Stored items:
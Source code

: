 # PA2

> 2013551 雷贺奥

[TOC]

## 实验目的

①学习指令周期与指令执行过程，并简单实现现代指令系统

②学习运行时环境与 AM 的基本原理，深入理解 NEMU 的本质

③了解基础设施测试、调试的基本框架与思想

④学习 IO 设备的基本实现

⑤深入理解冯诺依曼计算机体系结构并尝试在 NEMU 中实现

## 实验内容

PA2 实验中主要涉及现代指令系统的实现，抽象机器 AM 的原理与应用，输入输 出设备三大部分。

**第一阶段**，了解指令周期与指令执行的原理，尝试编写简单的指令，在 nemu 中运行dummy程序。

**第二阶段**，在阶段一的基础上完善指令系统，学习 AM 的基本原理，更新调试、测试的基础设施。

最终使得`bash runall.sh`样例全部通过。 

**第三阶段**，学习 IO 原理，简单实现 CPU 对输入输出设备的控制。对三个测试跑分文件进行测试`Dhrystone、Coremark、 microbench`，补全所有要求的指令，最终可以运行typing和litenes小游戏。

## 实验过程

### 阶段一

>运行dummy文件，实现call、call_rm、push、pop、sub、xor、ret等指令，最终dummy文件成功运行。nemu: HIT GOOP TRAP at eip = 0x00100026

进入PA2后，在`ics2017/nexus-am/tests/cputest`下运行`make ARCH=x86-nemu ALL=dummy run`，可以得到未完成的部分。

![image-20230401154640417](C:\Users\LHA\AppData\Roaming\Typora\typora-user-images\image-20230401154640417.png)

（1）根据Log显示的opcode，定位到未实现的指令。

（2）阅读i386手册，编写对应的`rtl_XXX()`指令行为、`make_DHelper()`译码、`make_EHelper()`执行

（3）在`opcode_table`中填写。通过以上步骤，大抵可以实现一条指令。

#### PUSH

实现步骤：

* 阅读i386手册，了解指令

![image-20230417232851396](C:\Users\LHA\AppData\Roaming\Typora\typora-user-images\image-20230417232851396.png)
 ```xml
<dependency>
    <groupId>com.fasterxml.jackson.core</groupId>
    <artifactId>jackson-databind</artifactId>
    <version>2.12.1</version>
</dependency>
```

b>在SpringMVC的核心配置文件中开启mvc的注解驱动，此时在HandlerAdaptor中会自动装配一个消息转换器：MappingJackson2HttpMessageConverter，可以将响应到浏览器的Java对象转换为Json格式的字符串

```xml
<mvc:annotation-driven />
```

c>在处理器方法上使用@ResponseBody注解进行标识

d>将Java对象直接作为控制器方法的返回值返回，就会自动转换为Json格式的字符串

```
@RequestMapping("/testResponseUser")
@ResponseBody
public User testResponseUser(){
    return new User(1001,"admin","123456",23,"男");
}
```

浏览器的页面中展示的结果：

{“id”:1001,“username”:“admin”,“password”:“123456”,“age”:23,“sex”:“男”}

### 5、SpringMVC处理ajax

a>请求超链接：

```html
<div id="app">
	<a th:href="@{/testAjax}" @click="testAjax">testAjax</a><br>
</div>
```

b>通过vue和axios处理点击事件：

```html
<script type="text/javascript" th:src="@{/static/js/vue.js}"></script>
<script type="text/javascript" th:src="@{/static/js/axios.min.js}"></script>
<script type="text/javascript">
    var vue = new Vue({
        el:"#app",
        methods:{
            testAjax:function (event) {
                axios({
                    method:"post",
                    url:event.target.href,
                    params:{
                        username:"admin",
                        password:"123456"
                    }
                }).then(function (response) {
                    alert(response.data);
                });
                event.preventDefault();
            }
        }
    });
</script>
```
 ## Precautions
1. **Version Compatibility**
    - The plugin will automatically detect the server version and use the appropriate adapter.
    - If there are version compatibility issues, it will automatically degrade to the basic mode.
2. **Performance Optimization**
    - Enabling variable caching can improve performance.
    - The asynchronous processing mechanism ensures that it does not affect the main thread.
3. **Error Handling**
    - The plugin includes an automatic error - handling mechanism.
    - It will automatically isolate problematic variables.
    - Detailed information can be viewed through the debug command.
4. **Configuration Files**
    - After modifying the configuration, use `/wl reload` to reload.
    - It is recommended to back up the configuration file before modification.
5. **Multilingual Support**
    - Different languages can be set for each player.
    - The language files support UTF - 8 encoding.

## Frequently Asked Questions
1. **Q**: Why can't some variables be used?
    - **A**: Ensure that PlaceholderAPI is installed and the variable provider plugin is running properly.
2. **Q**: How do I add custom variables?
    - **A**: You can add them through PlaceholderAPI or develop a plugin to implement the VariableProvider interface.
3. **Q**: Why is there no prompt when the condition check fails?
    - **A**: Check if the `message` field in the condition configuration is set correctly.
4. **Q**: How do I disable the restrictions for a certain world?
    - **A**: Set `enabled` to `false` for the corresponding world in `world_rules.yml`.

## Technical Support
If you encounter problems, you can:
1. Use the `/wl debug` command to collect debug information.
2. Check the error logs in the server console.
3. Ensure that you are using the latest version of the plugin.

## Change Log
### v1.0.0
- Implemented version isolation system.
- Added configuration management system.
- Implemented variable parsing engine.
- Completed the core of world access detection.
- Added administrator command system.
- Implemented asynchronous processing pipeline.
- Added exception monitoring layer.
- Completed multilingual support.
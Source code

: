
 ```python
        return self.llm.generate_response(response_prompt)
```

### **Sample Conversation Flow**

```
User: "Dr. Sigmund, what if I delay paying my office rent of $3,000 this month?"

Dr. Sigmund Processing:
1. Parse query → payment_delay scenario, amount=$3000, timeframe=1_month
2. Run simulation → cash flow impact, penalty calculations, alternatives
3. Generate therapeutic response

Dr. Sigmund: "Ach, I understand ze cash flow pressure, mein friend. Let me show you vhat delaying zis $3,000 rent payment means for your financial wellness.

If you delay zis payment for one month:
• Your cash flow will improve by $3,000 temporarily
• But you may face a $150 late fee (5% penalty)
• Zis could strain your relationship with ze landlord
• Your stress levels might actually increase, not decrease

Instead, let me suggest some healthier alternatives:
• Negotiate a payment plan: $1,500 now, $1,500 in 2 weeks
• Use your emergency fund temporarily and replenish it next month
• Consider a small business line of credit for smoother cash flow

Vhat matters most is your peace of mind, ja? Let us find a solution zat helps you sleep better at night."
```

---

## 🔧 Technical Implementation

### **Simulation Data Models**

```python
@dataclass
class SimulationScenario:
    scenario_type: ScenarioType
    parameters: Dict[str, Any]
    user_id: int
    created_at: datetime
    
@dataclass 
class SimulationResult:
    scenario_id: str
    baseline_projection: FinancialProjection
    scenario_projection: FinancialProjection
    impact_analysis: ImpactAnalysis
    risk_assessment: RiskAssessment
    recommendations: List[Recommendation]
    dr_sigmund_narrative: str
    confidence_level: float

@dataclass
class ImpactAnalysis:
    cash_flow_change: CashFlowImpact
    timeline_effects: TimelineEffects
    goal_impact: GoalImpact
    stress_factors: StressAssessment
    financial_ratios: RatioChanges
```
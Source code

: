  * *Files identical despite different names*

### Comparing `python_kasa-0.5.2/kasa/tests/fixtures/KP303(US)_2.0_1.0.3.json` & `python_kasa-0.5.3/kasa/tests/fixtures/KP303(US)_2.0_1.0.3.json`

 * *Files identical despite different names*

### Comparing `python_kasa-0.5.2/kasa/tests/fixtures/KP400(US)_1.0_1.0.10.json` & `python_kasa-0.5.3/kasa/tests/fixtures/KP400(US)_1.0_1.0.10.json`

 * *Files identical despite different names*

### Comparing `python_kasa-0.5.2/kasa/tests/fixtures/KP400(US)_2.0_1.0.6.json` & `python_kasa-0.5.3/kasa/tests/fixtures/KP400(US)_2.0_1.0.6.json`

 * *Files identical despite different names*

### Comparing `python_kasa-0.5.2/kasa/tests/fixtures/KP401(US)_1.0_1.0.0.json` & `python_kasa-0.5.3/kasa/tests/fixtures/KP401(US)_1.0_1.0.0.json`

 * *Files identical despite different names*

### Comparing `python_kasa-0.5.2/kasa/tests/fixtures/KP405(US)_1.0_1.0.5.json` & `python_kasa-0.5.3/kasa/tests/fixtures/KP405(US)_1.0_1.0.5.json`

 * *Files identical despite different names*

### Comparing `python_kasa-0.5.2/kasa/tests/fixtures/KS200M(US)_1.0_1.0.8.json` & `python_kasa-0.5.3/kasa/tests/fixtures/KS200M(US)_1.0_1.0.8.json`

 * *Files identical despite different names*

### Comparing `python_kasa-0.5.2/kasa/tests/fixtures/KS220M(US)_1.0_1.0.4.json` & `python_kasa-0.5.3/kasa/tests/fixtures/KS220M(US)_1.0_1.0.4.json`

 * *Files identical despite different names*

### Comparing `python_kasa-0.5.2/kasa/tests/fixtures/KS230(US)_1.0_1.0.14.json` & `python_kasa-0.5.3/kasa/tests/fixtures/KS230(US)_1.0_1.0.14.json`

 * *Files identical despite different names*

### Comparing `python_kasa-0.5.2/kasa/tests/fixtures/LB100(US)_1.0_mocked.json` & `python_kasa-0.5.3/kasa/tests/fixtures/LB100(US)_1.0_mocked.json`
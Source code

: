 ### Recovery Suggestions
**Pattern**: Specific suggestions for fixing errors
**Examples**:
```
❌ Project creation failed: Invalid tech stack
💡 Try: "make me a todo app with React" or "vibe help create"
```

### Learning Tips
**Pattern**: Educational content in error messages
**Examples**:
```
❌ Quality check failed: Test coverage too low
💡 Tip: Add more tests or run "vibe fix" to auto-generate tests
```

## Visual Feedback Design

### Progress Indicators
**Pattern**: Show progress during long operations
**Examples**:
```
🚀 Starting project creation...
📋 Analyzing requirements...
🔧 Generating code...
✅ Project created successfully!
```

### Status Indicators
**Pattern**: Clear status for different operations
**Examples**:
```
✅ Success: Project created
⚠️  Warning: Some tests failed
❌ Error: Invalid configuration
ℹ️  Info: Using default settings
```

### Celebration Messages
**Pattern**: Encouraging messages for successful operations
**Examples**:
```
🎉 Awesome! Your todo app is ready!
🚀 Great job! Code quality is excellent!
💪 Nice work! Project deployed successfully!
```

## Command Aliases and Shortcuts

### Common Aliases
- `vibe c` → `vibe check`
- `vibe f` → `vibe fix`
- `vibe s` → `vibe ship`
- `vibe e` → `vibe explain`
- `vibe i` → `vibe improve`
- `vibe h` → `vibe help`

## Work required
Only lines containing the word "information" should appear in the answer, and every such line from the records above must be there.

## Answer space
    - Detailed information can be viewed through the debug command.
1. Use the `/wl debug` command to collect debug information.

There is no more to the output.